---------- DATA TO USE

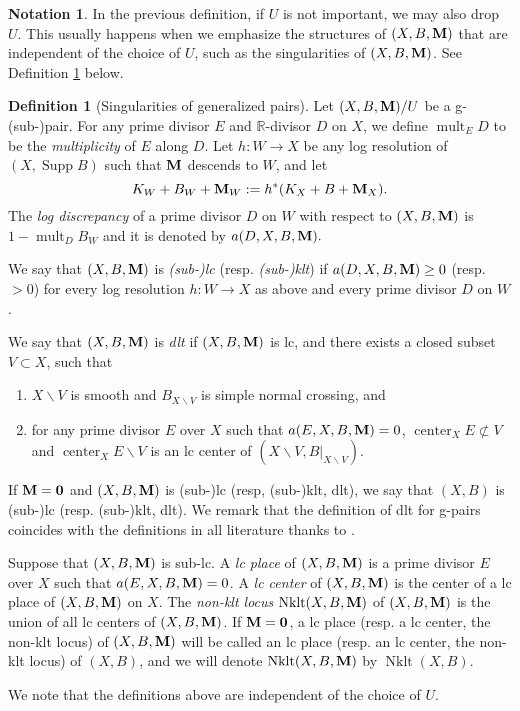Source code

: \documentclass[11pt]{amsart}
\numberwithin{equation}{section}
\newcommand{\Mm}{{\bf{M}}}
\newcommand{\Center}{\operatorname{center}}
\newcommand{\Nklt}{\operatorname{Nklt}}
\newcommand{\Supp}{\operatorname{Supp}}
\newcommand{\mult}{\operatorname{mult}}
\theoremstyle{definition}
\newtheorem{defn}[thm]{Definition}
\theoremstyle{definition}
\newtheorem{nota}[thm]{Notation}
\theoremstyle{definition}
\begin{document}
\begin{nota}
In the previous definition, if $U$ is not important, we may also drop $U$. This usually happens when we emphasize the structures of $(X,B,\Mm)$ that are independent of the choice of $U$, such as the singularities of $(X,B,\Mm)$. See Definition \ref{defn: sing of g-pairs} below.
\end{nota}

\begin{defn}[Singularities of generalized pairs]\label{defn: sing of g-pairs}
	Let $(X,B,\Mm)/U$ be a g-(sub-)pair. For any prime divisor $E$ and $\mathbb R$-divisor $D$ on $X$, we define $\mult_{E}D$ to be the \emph{multiplicity} of $E$ along $D$.  Let $h:W\to X$
	be any log resolution of $(X,\Supp B)$ such that $\Mm$ descends to $W$, and let
	$$K_W+B_W+\Mm_W:=h^*(K_X+B+\Mm_X).$$
	The \emph{log discrepancy} of a prime divisor $D$ on $W$ with respect to $(X,B,\Mm)$ is $1-\mult_{D}B_W$ and it is denoted by $a(D,X,B,\Mm).$
	
	We say that $(X,B,\Mm)$ is \emph{(sub-)lc} (resp. \emph{(sub-)klt}) if $a(D,X,B,\Mm)\ge0$ (resp. $>0$) for every log resolution $h: W\to X$ as above and every prime divisor $D$ on $W$. 
	
	We say that $(X,B,\Mm)$ is \emph{dlt} if $(X,B,\Mm)$ is lc, and there exists a closed subset $V\subset X$, such that
\begin{enumerate}
    \item $X\backslash V$ is smooth and $B_{X\backslash V}$ is simple normal crossing, and
    \item for any prime divisor $E$ over $X$ such that $a(E,X,B,\Mm)=0$, $\Center_XE\not\subset V$ and $\Center_XE\backslash V$ is an lc center of $(X\backslash V,B|_{X\backslash V})$.
\end{enumerate}
If $\Mm=\bm{0}$ and $(X,B,\Mm)$ is (sub-)lc (resp, (sub-)klt, dlt), we say that $(X,B)$ is (sub-)lc (resp. (sub-)klt, dlt). We remark that the definition of dlt for g-pairs coincides with the definitions in all literature thanks to \cite[Theorem 6.1]{Has22}.
	    
	 Suppose that $(X,B,\Mm)$ is sub-lc. A \emph{lc place} of $(X,B,\Mm)$ is a prime divisor $E$ over $X$ such that $a(E,X,B,\Mm)=0$. A \emph{lc center} of $(X,B,\Mm)$ is the center of a lc place of $(X,B,\Mm)$ on $X$. The \emph{non-klt locus} $\Nklt(X,B,\Mm)$ of $(X,B,\Mm)$ is the union of all lc centers of $(X,B,\Mm)$. If $\Mm=\bm{0}$, a lc place (resp. a lc center, the non-klt locus) of $(X,B,\Mm)$ will be called an lc place (resp. an lc center, the non-klt locus) of $(X,B)$, and we will denote $\Nklt(X,B,\Mm)$ by $\Nklt(X,B)$. 
	 
	 We note that the definitions above are independent of the choice of $U$.
\end{defn}
\end{document}
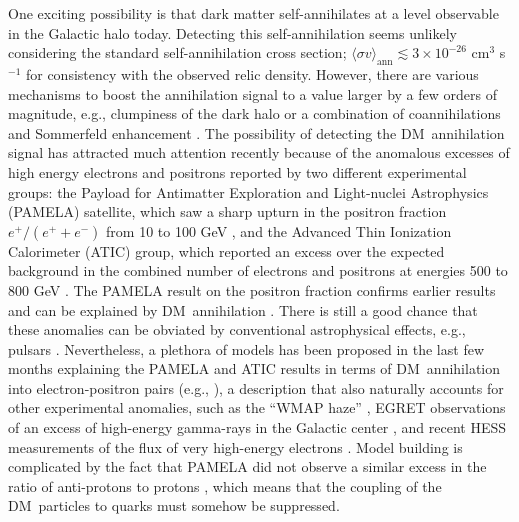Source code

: \documentclass[aps,prd,twocolumn,amsmath,amssymb,floatfix,nofootinbib,10pt]{revtex4}
\newcommand{\DM}{DM}
\newcommand{\sigmaannv}{\ensuremath{\langle\sigma v\rangle}}
\begin{document}
One exciting possibility is that dark matter self-annihilates at a
level observable in the Galactic halo today. Detecting this
self-annihilation seems unlikely considering the standard
self-annihilation cross section; $\sigmaannv_{\mathrm{ann}} \lesssim 3
\times 10^{-26} $ cm$^3$ s$^{-1}$ for consistency with the observed
relic density. However, there are various mechanisms to boost the
annihilation signal to a value larger by a few orders of magnitude,
e.g., clumpiness of the dark halo
\cite{1993ApJ...411..439S,1999PhRvD..59d3506B,2008A&A...479..427L,2008ApJ...686..262K}
or a combination of coannihilations and Sommerfeld enhancement
\cite{2005PhRvD..72j3521P,2008arXiv0812.0360L}. The possibility of
detecting the \DM\ annihilation signal has attracted much attention
recently because of the anomalous excesses of high energy electrons
and positrons reported by two different experimental groups: the
Payload for Antimatter Exploration and Light-nuclei Astrophysics
(PAMELA) satellite, which saw a sharp upturn in the positron fraction
$e^+/(e^++e^-)$ from 10 to 100 GeV \cite{Adriani:2008zr}, and the
Advanced Thin Ionization Calorimeter (ATIC) group, which reported an
excess over the expected background in the combined number of
electrons and positrons at energies 500 to 800 GeV
\cite{2008Natur.456..362C}. The PAMELA result on the positron fraction
confirms earlier results
\cite{1969ApJ...158..771F,1975ApJ...199..669B,1987ApJ...312..183M,1994ApJ...436..769G,Barwick:1997ig,Beatty:2004cy,Aguilar:2007yf}
and can be explained by \DM\ annihilation
\cite{2002PhLB..536..263K,2004PhRvD..69j3509H,2008arXiv0810.5344C}. There
is still a good chance that these anomalies can be obviated by
conventional astrophysical effects, e.g., pulsars
\cite{1995A&A...294L..41A,2008arXiv0810.1527H,2008arXiv0810.2784Y,2008arXiv0812.4457P}. Nevertheless,
a plethora of models has been proposed in the last few months
explaining the PAMELA and ATIC results in terms of \DM\ annihilation
into electron-positron pairs (e.g.,
\cite{2008arXiv0810.5557H,ArkaniHamed:2008qn,2008arXiv0811.0399F,2008arXiv0811.1555I,2008arXiv0811.3357C,2008arXiv0811.3641C,2008arXiv0812.2196A}),
a description that also naturally accounts for other experimental
anomalies, such as the ``WMAP haze''
\cite{Finkbeiner:2003im,Dobler:2007wv,Hooper:2007kb}, EGRET
observations of an excess of high-energy gamma-rays in the Galactic
center \cite{Strong:2005zx}, and recent HESS measurements of the flux
of very high-energy electrons \cite{2008arXiv0811.3894H}. Model
building is complicated by the fact that PAMELA did not observe a
similar excess in the ratio of anti-protons to protons
\cite{2008arXiv0810.4994A}, which means that the coupling of the \DM\
particles to quarks must somehow be suppressed.
\end{document}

--------------------

When copying the records, reproduce every entry exactly and omit all pictures.

Source code

: \documentclass[11pt]{amsart}
\numberwithin{equation}{section}
\newcommand{\Mm}{{\bf{M}}}
\newcommand{\Center}{\operatorname{center}}
\newcommand{\Nklt}{\operatorname{Nklt}}
\newcommand{\Supp}{\operatorname{Supp}}
\newcommand{\mult}{\operatorname{mult}}
\theoremstyle{definition}
\newtheorem{defn}[thm]{Definition}
\theoremstyle{definition}
\newtheorem{nota}[thm]{Notation}
\theoremstyle{definition}
\begin{document}
\begin{nota}
In the previous definition, if $U$ is not important, we may also drop $U$. This usually happens when we emphasize the structures of $(X,B,\Mm)$ that are independent of the choice of $U$, such as the singularities of $(X,B,\Mm)$. See Definition \ref{defn: sing of g-pairs} below.
\end{nota}

\begin{defn}[Singularities of generalized pairs]\label{defn: sing of g-pairs}
	Let $(X,B,\Mm)/U$ be a g-(sub-)pair. For any prime divisor $E$ and $\mathbb R$-divisor $D$ on $X$, we define $\mult_{E}D$ to be the \emph{multiplicity} of $E$ along $D$.  Let $h:W\to X$
	be any log resolution of $(X,\Supp B)$ such that $\Mm$ descends to $W$, and let
	$$K_W+B_W+\Mm_W:=h^*(K_X+B+\Mm_X).$$
	The \emph{log discrepancy} of a prime divisor $D$ on $W$ with respect to $(X,B,\Mm)$ is $1-\mult_{D}B_W$ and it is denoted by $a(D,X,B,\Mm).$
	
	We say that $(X,B,\Mm)$ is \emph{(sub-)lc} (resp. \emph{(sub-)klt}) if $a(D,X,B,\Mm)\ge0$ (resp. $>0$) for every log resolution $h: W\to X$ as above and every prime divisor $D$ on $W$. 
	
	We say that $(X,B,\Mm)$ is \emph{dlt} if $(X,B,\Mm)$ is lc, and there exists a closed subset $V\subset X$, such that
\begin{enumerate}
    \item $X\backslash V$ is smooth and $B_{X\backslash V}$ is simple normal crossing, and
    \item for any prime divisor $E$ over $X$ such that $a(E,X,B,\Mm)=0$, $\Center_XE\not\subset V$ and $\Center_XE\backslash V$ is an lc center of $(X\backslash V,B|_{X\backslash V})$.
\end{enumerate}
If $\Mm=\bm{0}$ and $(X,B,\Mm)$ is (sub-)lc (resp, (sub-)klt, dlt), we say that $(X,B)$ is (sub-)lc (resp. (sub-)klt, dlt). We remark that the definition of dlt for g-pairs coincides with the definitions in all literature thanks to \cite[Theorem 6.1]{Has22}.
	    
	 Suppose that $(X,B,\Mm)$ is sub-lc. A \emph{lc place} of $(X,B,\Mm)$ is a prime divisor $E$ over $X$ such that $a(E,X,B,\Mm)=0$. A \emph{lc center} of $(X,B,\Mm)$ is the center of a lc place of $(X,B,\Mm)$ on $X$. The \emph{non-klt locus} $\Nklt(X,B,\Mm)$ of $(X,B,\Mm)$ is the union of all lc centers of $(X,B,\Mm)$. If $\Mm=\bm{0}$, a lc place (resp. a lc center, the non-klt locus) of $(X,B,\Mm)$ will be called an lc place (resp. an lc center, the non-klt locus) of $(X,B)$, and we will denote $\Nklt(X,B,\Mm)$ by $\Nklt(X,B)$. 
	 
	 We note that the definitions above are independent of the choice of $U$.
\end{defn}
\end{document}
Source code

: \documentclass[aps,prd,twocolumn,amsmath,amssymb,floatfix,nofootinbib,10pt]{revtex4}
\newcommand{\DM}{DM}
\newcommand{\sigmaannv}{\ensuremath{\langle\sigma v\rangle}}
\begin{document}
One exciting possibility is that dark matter self-annihilates at a
level observable in the Galactic halo today. Detecting this
self-annihilation seems unlikely considering the standard
self-annihilation cross section; $\sigmaannv_{\mathrm{ann}} \lesssim 3
\times 10^{-26} $ cm$^3$ s$^{-1}$ for consistency with the observed
relic density. However, there are various mechanisms to boost the
annihilation signal to a value larger by a few orders of magnitude,
e.g., clumpiness of the dark halo
\cite{1993ApJ...411..439S,1999PhRvD..59d3506B,2008A&A...479..427L,2008ApJ...686..262K}
or a combination of coannihilations and Sommerfeld enhancement
\cite{2005PhRvD..72j3521P,2008arXiv0812.0360L}. The possibility of
detecting the \DM\ annihilation signal has attracted much attention
recently because of the anomalous excesses of high energy electrons
and positrons reported by two different experimental groups: the
Payload for Antimatter Exploration and Light-nuclei Astrophysics
(PAMELA) satellite, which saw a sharp upturn in the positron fraction
$e^+/(e^++e^-)$ from 10 to 100 GeV \cite{Adriani:2008zr}, and the
Advanced Thin Ionization Calorimeter (ATIC) group, which reported an
excess over the expected background in the combined number of
electrons and positrons at energies 500 to 800 GeV
\cite{2008Natur.456..362C}. The PAMELA result on the positron fraction
confirms earlier results
\cite{1969ApJ...158..771F,1975ApJ...199..669B,1987ApJ...312..183M,1994ApJ...436..769G,Barwick:1997ig,Beatty:2004cy,Aguilar:2007yf}
and can be explained by \DM\ annihilation
\cite{2002PhLB..536..263K,2004PhRvD..69j3509H,2008arXiv0810.5344C}. There
is still a good chance that these anomalies can be obviated by
conventional astrophysical effects, e.g., pulsars
\cite{1995A&A...294L..41A,2008arXiv0810.1527H,2008arXiv0810.2784Y,2008arXiv0812.4457P}. Nevertheless,
a plethora of models has been proposed in the last few months
explaining the PAMELA and ATIC results in terms of \DM\ annihilation
into electron-positron pairs (e.g.,
\cite{2008arXiv0810.5557H,ArkaniHamed:2008qn,2008arXiv0811.0399F,2008arXiv0811.1555I,2008arXiv0811.3357C,2008arXiv0811.3641C,2008arXiv0812.2196A}),
a description that also naturally accounts for other experimental
anomalies, such as the ``WMAP haze''
\cite{Finkbeiner:2003im,Dobler:2007wv,Hooper:2007kb}, EGRET
observations of an excess of high-energy gamma-rays in the Galactic
center \cite{Strong:2005zx}, and recent HESS measurements of the flux
of very high-energy electrons \cite{2008arXiv0811.3894H}. Model
building is complicated by the fact that PAMELA did not observe a
similar excess in the ratio of anti-protons to protons
\cite{2008arXiv0810.4994A}, which means that the coupling of the \DM\
particles to quarks must somehow be suppressed.
\end{document}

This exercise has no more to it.